PROBLEM TO SOLVE — All lines holding the word "during" are to be copied from the records beneath.

Stored data:
##############################

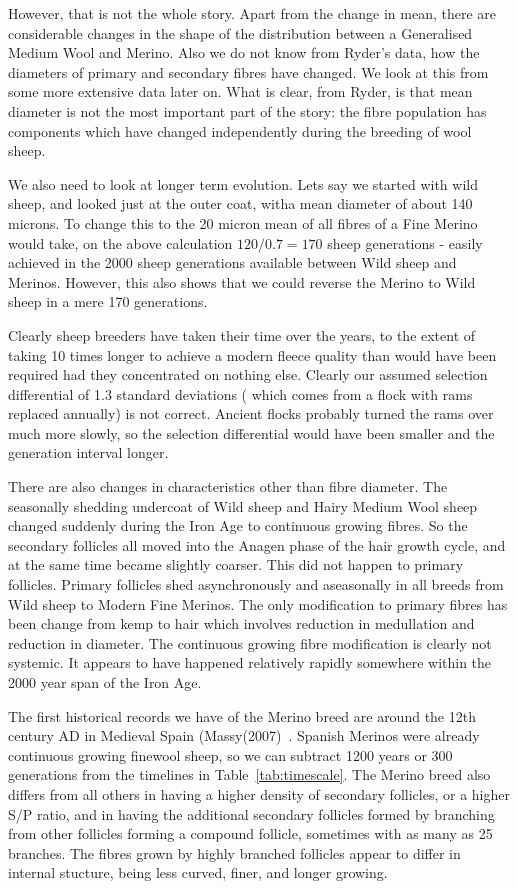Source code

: \documentclass[titlepage]{article}  %
\begin{document}
However, that is not the whole story. Apart from the change in mean, there are considerable changes in the shape of the distribution between a Generalised Medium Wool and  Merino. Also we do not know from Ryder's data, how the diameters of primary and secondary fibres have changed. We look at this from some more extensive data later on. What is clear, from Ryder, is that mean diameter is not the most important part of the story: the fibre population has components which have changed independently during the breeding of wool sheep.

We also need to look at longer term evolution. Lets say we started with wild sheep, and looked just at the outer coat, witha mean diameter of about 140 microns. To change this to the 20 micron mean of all fibres of a Fine Merino would take, on the above calculation $120/0.7 = 170$ sheep generations - easily achieved in the 2000 sheep generations available between Wild sheep and Merinos. However, this also shows that we could reverse the Merino to Wild sheep in a mere 170 generations. 

Clearly sheep breeders have taken their time over the years, to the extent of taking 10 times longer to achieve a modern fleece quality than would have been required had they concentrated on nothing else. Clearly our assumed selection differential of 1.3 standard deviations ( which comes from a flock with rams replaced annually) is not correct. Ancient flocks probably turned the rams over much more slowly, so the selection differential would have been smaller and the generation interval longer.


There are also changes in characteristics other than fibre diameter. The seasonally shedding undercoat  of Wild sheep and Hairy Medium Wool sheep changed suddenly during the Iron Age to continuous growing fibres. So the secondary follicles all moved into the Anagen phase of the hair growth cycle, and at the same time became slightly coarser. This did not happen to primary follicles. Primary follicles shed asynchronously and aseasonally in all breeds from Wild sheep to Modern Fine Merinos. The only modification to primary fibres has been change from kemp to hair which involves reduction in medullation and reduction in diameter.   The continuous growing fibre modification is clearly not systemic. It appears to have happened relatively rapidly somewhere within the 2000 year span of the Iron Age. 

The first historical records we have of the Merino breed are around the 12th century AD in Medieval Spain (Massy(2007)~\cite{mass:07}. Spanish Merinos were already continuous growing finewool sheep, so we can subtract 1200 years or 300 generations from the timelines in Table~\ref{tab:timescale}.  The Merino breed also differs from all others in having a higher density of secondary follicles, or a higher S/P ratio, and in having the additional secondary follicles formed by branching from other follicles forming a compound follicle, sometimes with as many as 25 branches. The fibres grown by highly branched follicles appear to differ in internal stucture, being less curved, finer, and longer growing.  
\end{document}
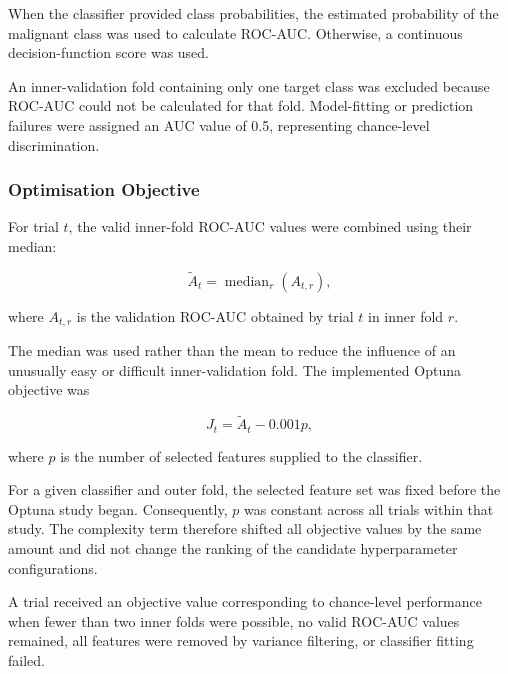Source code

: \documentclass[12pt,twocolumn]{article}
\begin{document}
When the classifier provided class probabilities, the estimated
probability of the malignant class was used to calculate ROC-AUC.
Otherwise, a continuous decision-function score was used.

An inner-validation fold containing only one target class was excluded
because ROC-AUC could not be calculated for that fold. Model-fitting or
prediction failures were assigned an AUC value of 0.5, representing
chance-level discrimination.








\subsubsection{Optimisation Objective}
\label{subsubsec:optuna_objective}

For trial \(t\), the valid inner-fold ROC-AUC values were combined
using their median:

\begin{equation}
\widetilde{A}_t
=
\operatorname{median}_{r}
\left(
A_{t,r}
\right),
\label{eq:median_inner_auc}
\end{equation}

where \(A_{t,r}\) is the validation ROC-AUC obtained by trial \(t\)
in inner fold \(r\).

The median was used rather than the mean to reduce the influence of an
unusually easy or difficult inner-validation fold. The implemented
Optuna objective was

\begin{equation}
J_t
=
\widetilde{A}_t
-
0.001p,
\label{eq:optuna_objective}
\end{equation}

where \(p\) is the number of selected features supplied to the
classifier.

For a given classifier and outer fold, the selected feature set was
fixed before the Optuna study began. Consequently, \(p\) was constant
across all trials within that study. The complexity term therefore
shifted all objective values by the same amount and did not change the
ranking of the candidate hyperparameter configurations.

A trial received an objective value corresponding to chance-level
performance when fewer than two inner folds were possible, no valid
ROC-AUC values remained, all features were removed by variance
filtering, or classifier fitting failed.
\end{document}
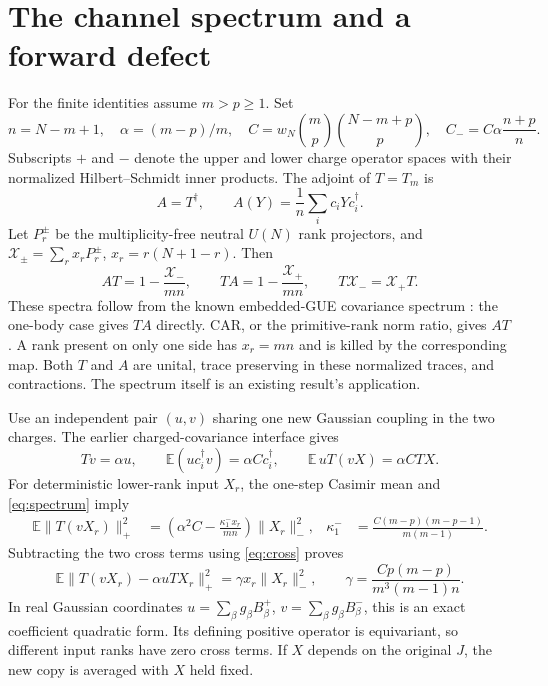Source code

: \documentclass[11pt,a4paper]{article}
\newcommand{\EE}{\mathbb E}
\newcommand{\XX}{\mathscr X}
\begin{document}
\newpage
\section{The channel spectrum and a forward defect}
For the finite identities assume $m>p\ge1$. Set
\begin{equation}
 n=N-m+1,\quad \alpha=(m-p)/m,\quad
 C=w_N\binom mp\binom{N-m+p}p,\quad
 C_-=C\alpha\frac{n+p}{n}.
\end{equation}
Subscripts $+$ and $-$ denote the upper and lower charge operator
spaces with their normalized Hilbert--Schmidt inner products. The
adjoint of $T=T_m$ is
\begin{equation}
 A=T^\dagger,\qquad A(Y)=\frac1n\sum_i c_iYc_i^\dagger.
\end{equation}
Let $P_r^\pm$ be the multiplicity-free neutral $U(N)$ rank projectors,
and $\XX_\pm=\sum_r x_rP_r^\pm$, $x_r=r(N+1-r)$. Then
\begin{equation}
 AT=1-\frac{\XX_-}{mn},\qquad
 TA=1-\frac{\XX_+}{mn},\qquad T\XX_-=\XX_+T.
 \label{eq:spectrum}
\end{equation}
These spectra follow from the known embedded-GUE covariance spectrum
\cite{Kota}: the one-body case gives $TA$ directly. CAR, or the
primitive-rank norm ratio, gives $AT$. A rank present on only one
side has $x_r=mn$ and is killed by the corresponding map. Both
$T$ and $A$ are unital, trace preserving in these normalized traces,
and contractions. The spectrum itself is an existing result's application.

Use an independent pair $(u,v)$ sharing one new Gaussian coupling
in the two charges. The earlier charged-covariance interface gives
\begin{equation}
 Tv=\alpha u,\qquad \EE(uc_i^\dagger v)=\alpha Cc_i^\dagger,
 \qquad \EE\,uT(vX)=\alpha C TX.
 \label{eq:cross}
\end{equation}
For deterministic lower-rank input $X_r$, the one-step Casimir mean
and \eqref{eq:spectrum} imply
\begin{align}
 \EE\|T(vX_r)\|_+^2
 &=\left(\alpha^2C-\frac{\kappa_1^-x_r}{mn}\right)\|X_r\|_-^2,
 &\kappa_1^-&=\frac{C(m-p)(m-p-1)}{m(m-1)}.
\end{align}
Subtracting the two cross terms using \eqref{eq:cross} proves
\begin{equation}
 \boxed{\ \EE\|T(vX_r)-\alpha uTX_r\|_+^2
 =\gamma x_r\|X_r\|_-^2,\qquad
 \gamma=\frac{Cp(m-p)}{m^3(m-1)n}.\ }
 \label{eq:forward}
\end{equation}
In real Gaussian coordinates $u=\sum_\beta g_\beta B_\beta^+$,
$v=\sum_\beta g_\beta B_\beta^-$, this is an exact coefficient
quadratic form. Its defining positive operator is equivariant, so
different input ranks have zero cross terms. If $X$ depends on the
original $J$, the new copy is averaged with $X$ held fixed.
\end{document}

##############################

ANSWER TO THIS EXERCISE —
However, that is not the whole story. Apart from the change in mean, there are considerable changes in the shape of the distribution between a Generalised Medium Wool and  Merino. Also we do not know from Ryder's data, how the diameters of primary and secondary fibres have changed. We look at this from some more extensive data later on. What is clear, from Ryder, is that mean diameter is not the most important part of the story: the fibre population has components which have changed independently during the breeding of wool sheep.
There are also changes in characteristics other than fibre diameter. The seasonally shedding undercoat  of Wild sheep and Hairy Medium Wool sheep changed suddenly during the Iron Age to continuous growing fibres. So the secondary follicles all moved into the Anagen phase of the hair growth cycle, and at the same time became slightly coarser. This did not happen to primary follicles. Primary follicles shed asynchronously and aseasonally in all breeds from Wild sheep to Modern Fine Merinos. The only modification to primary fibres has been change from kemp to hair which involves reduction in medullation and reduction in diameter.   The continuous growing fibre modification is clearly not systemic. It appears to have happened relatively rapidly somewhere within the 2000 year span of the Iron Age. 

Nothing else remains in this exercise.